Alhmadulillah
Duduk untuk belasungkawa baik
di masjid atau di rumah termasuk bid’ah yang diada-adakan.
Berdasarkan hadits Jarir bin Abdullah
Al-Bajali radhiallahu anhu sesungguhnya beliau berkata,
كنا نعد الاجتماع إلى أهل
الميت وصنيعة الطعام بعد دفنه من النياحة (رواه أحمد (6866) وصححه الشيخ
الألباني رحمه الله)
“Kami menganggap berkumpul di
keluarga mayat dan membuat makanan setelah dikuburkan, termasuk niyahah
(meratapi mayat).” (HR. Ahmad, 6866 dinyatakan shahih oleh Syekh Al-Albany
rahimahullah)
Imam Syafi’i rahimahullah
mengatakan, “Saya memakruhkan ma’tsam yaitu berkumpul. Meskipun tidak ada
tangisan, karena hal itu memperbaharui kesedihan. Disamping menambahi beban
serta berbagai dampak lainnya.” (Al-Umm, 1/318)
Terdapat dalam Al-Mausu’ah
Al-Fiqhiyyah, 12/189, “Para ulama fikih memakruhkan duduk untuk belasungkawa
di masjid. (mazhab) Syafiiyah dan Hanabilah memakaruhkan duduk untuk
ta’ziyah, yaitu ahli mayat berkumpul di suatu tempat agar orang-orang datang
untuk memberikan belasungkawa. Karena hal itu termasuk yang diada-adakan
yaitu bid’ah. Karena hal itu dapat memperbaharui kesedihan.”
Syekh Ibnu Utsaimin
rahimahullah berkata, “Terkait dengan ahli mayat, tidak dianjurkan mereka
berkumpul di rumah, untuk menerima orang yang belasungkawa. Karena hal ini
oleh sebagian ulama salaf dianggap sebagai niyahah (meratap). Tutuplah pintu
rumah, dan ketika berpapasan di pasar atau di masjid, mereka dapat
memberikan belasungkawa. Dalam hal ini ada dua masalah,
Pertama, pergi
ke rumah ahli mayat. Hal ini tidak dianjurkan, kecuali kalau dari kalangan
kerabat yang dikhawatirkan apabila dia tinggalkan hal itu termasuk
memutuskan (hubungan kekerabatan).
Kedua, duduk untuk menerima
orang yang memberikan belasungkawa. Hal ini tidak ada asalnya, bahkan
sebagian ulama salaf memasukkan hal itu termasuk niyahah (ratapan).” (Majmu
Al-Fatawa, 17/343)
Beliau rahimahullah juga
ditanya, “Apa hukum meletakkan kursi di masjid untuk menerima (ucapan)
belasungkawa?"
Beliau menjawab, “Memberikan
ucapan belasungkawa di dalam masjid tidak dianjurkan. Karena masjid dibangun
bukan untuk belasungkawa. Dia dibangun untuk menunaikan shalat, membaca
Al-Qur’an, zikir dan semisal itu. Dilarang meletakkan kursi di dalam masjid
untuk belasungkawa, karena hal itu dapat mempersempit (ruangan) masjid dan
terjadinya kegaduhan. Karena setiap orang ingin menaruh kursi di masjid
untuk belasungkawa. Padahal asalnya, menaruh kursi untuk berkumpul melakukan
belasungkawa itu tidak dikenal oleh para ulama salaf. Baik di dalam masjid
atau di tempat lain.” (Majmu Fatawa, 17/354)

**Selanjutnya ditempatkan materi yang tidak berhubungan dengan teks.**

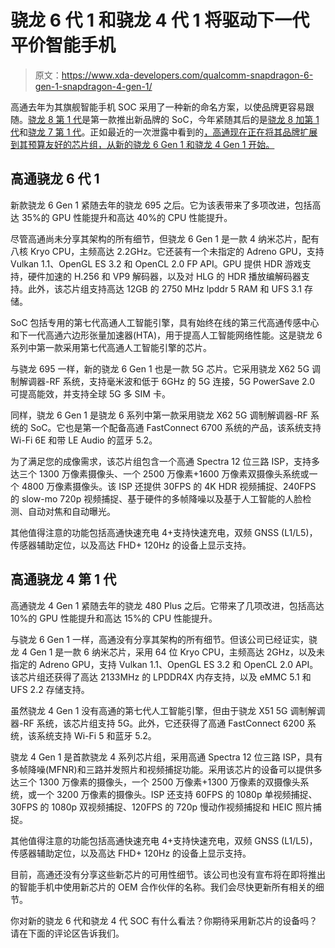 # 骁龙 6 代 1 和骁龙 4 代 1 将驱动下一代平价智能手机

> 原文：<https://www.xda-developers.com/qualcomm-snapdragon-6-gen-1-snapdragon-4-gen-1/>

高通去年为其旗舰智能手机 SOC 采用了一种新的命名方案，以使品牌更容易跟随。[骁龙 8 第 1 代](https://www.xda-developers.com/qualcomm-snapdragon-8-gen-1/)是第一款推出新品牌的 SoC，今年紧随其后的是[骁龙 8 加第 1 代](https://www.xda-developers.com/qualcomm-snapdragon-8-plus-gen-1/)和[骁龙 7 第 1 代](https://www.xda-developers.com/qualcomm-snapdragon-7-gen-1/)。正如最近的一次泄露中看到的[，高通现在正在将其品牌扩展到其预算友好的芯片组，从新的骁龙 6 Gen 1 和骁龙 4 Gen 1 开始。](https://www.xda-developers.com/snapdragon-6-gen-1-leak-reveals/)

## 高通骁龙 6 代 1

新款骁龙 6 Gen 1 紧随去年的骁龙 695 之后。它为该表带来了多项改进，包括高达 35%的 GPU 性能提升和高达 40%的 CPU 性能提升。

尽管高通尚未分享其架构的所有细节，但骁龙 6 Gen 1 是一款 4 纳米芯片，配有八核 Kryo CPU，主频高达 2.2GHz。它还装有一个未指定的 Adreno GPU，支持 Vulkan 1.1、OpenGL ES 3.2 和 OpenCL 2.0 FP API。GPU 提供 HDR 游戏支持，硬件加速的 H.256 和 VP9 解码器，以及对 HLG 的 HDR 播放编解码器支持。此外，该芯片组支持高达 12GB 的 2750 MHz lpddr 5 RAM 和 UFS 3.1 存储。

SoC 包括专用的第七代高通人工智能引擎，具有始终在线的第三代高通传感中心和下一代高通六边形张量加速器(HTA)，用于提高人工智能网络性能。这是骁龙 6 系列中第一款采用第七代高通人工智能引擎的芯片。

与骁龙 695 一样，新的骁龙 6 Gen 1 也是一款 5G 芯片。它采用骁龙 X62 5G 调制解调器-RF 系统，支持毫米波和低于 6GHz 的 5G 连接，5G PowerSave 2.0 可提高能效，并支持全球 5G 多 SIM 卡。

同样，骁龙 6 Gen 1 是骁龙 6 系列中第一款采用骁龙 X62 5G 调制解调器-RF 系统的 SoC。它也是第一个配备高通 FastConnect 6700 系统的产品，该系统支持 Wi-Fi 6E 和带 LE Audio 的蓝牙 5.2。

为了满足您的成像需求，该芯片组包含一个高通 Spectra 12 位三路 ISP，支持多达三个 1300 万像素摄像头、一个 2500 万像素+1600 万像素双摄像头系统或一个 4800 万像素摄像头。该 ISP 还提供 30FPS 的 4K HDR 视频捕捉、240FPS 的 slow-mo 720p 视频捕捉、基于硬件的多帧降噪以及基于人工智能的人脸检测、自动对焦和自动曝光。

其他值得注意的功能包括高通快速充电 4+支持快速充电，双频 GNSS (L1/L5)，传感器辅助定位，以及高达 FHD+ 120Hz 的设备上显示支持。

## 高通骁龙 4 第 1 代

高通骁龙 4 Gen 1 紧随去年的骁龙 480 Plus 之后。它带来了几项改进，包括高达 10%的 GPU 性能提升和高达 15%的 CPU 性能提升。

与骁龙 6 Gen 1 一样，高通没有分享其架构的所有细节。但该公司已经证实，骁龙 4 Gen 1 是一款 6 纳米芯片，采用 64 位 Kryo CPU，主频高达 2GHz，以及未指定的 Adreno GPU，支持 Vulkan 1.1、OpenGL ES 3.2 和 OpenCL 2.0 API。该芯片组还获得了高达 2133MHz 的 LPDDR4X 内存支持，以及 eMMC 5.1 和 UFS 2.2 存储支持。

虽然骁龙 4 Gen 1 没有高通的第七代人工智能引擎，但由于骁龙 X51 5G 调制解调器-RF 系统，该芯片组支持 5G。此外，它还获得了高通 FastConnect 6200 系统，该系统支持 Wi-Fi 5 和蓝牙 5.2。

骁龙 4 Gen 1 是首款骁龙 4 系列芯片组，采用高通 Spectra 12 位三路 ISP，具有多帧降噪(MFNR)和三路并发照片和视频捕捉功能。采用该芯片的设备可以提供多达三个 1300 万像素的摄像头，一个 2500 万像素+1300 万像素的双摄像头系统，或一个 3200 万像素的摄像头。ISP 还支持 60FPS 的 1080p 单视频捕捉、30FPS 的 1080p 双视频捕捉、120FPS 的 720p 慢动作视频捕捉和 HEIC 照片捕捉。

其他值得注意的功能包括高通快速充电 4+支持快速充电，双频 GNSS (L1/L5)，传感器辅助定位，以及高达 FHD+ 120Hz 的设备上显示支持。

目前，高通还没有分享这些新芯片的可用性细节。该公司也没有宣布将在即将推出的智能手机中使用新芯片的 OEM 合作伙伴的名称。我们会尽快更新所有相关的细节。

你对新的骁龙 6 代和骁龙 4 代 SOC 有什么看法？你期待采用新芯片的设备吗？请在下面的评论区告诉我们。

Syekh Al-Albany rahimahullah
mengatakan, “Selayaknya menjauhi dua perkara, meskipun orang banyak
melakukannya, yaitu:
1.
Berkumpul untuk memberikan belasungkawa di tempat khusus
seperti rumah, kuburan atau masjid.
2.
Ahli
mayat membuat makanan untuk para tamu yang melakukan belasungkawa. “ (Ahkamu
Al-Janaiz, 1/167)
Adapun riwayat Abu Daud dalam
Sunannya, 3122 dari hadits Aisyah radhiallahu anha beliau berkata,
لما
قتل زيد بن حارثة وجعفر وعبد الله بن رواحة جلس رسول الله صلى الله عليه وسلم
في المسجد يعرف في وجهه الحزن وذكر القصة (وصححه الشيخ الألباني في "صحيح أبي
داود)
“Ketika Zaid bin Haritsah,
Ja’far dan Abdullah bin Rawahah meninggal dunia, Rasulullah sallallahu
alaihi wa sallam duduk di dalam masjid. Terlihat raut mukanya kesedihan…..
dan disebutkan ceritanya.” Dishahihkan oleh Syekh Al-Albany di Shahih Abu
Daud)
Kita tidak memahaminya, bahwa
beliau duduk agar orang-orang datang dan memberikan belasungkawa kepadanya.”
(Asna Al-Matolib, 1/334)
Syekh Abdul Muhsin Al-Abbad
hafizahullah berkata, “Hadits ini tidak menunjukkan sebagai dalil
disyariatkannya duduk untuk menerima orang yang memberi belasungkawa dan
para tamu. Sesungguhnya beliau duduk di masjid karena pengaruh (musibah) dan
kesedihan (mendalam) sallallahu alaihi wa sallam. Bisa jadi beliau duduk,
karena dengan duduk ada ketenangan bagi diri seseorang. Hal itu lebih baik
bagi tubuh seseorang dibandingkan dia tetap berdiri.” (Syarh Sunan Abi Daud)
Kesimpulannya, bahwa
berkumpul untuk menerima belasungkawa termasuk bid’ah. Baik hal itu
dilakukan di masjid atau di tempat lain.
Wallahua'lam .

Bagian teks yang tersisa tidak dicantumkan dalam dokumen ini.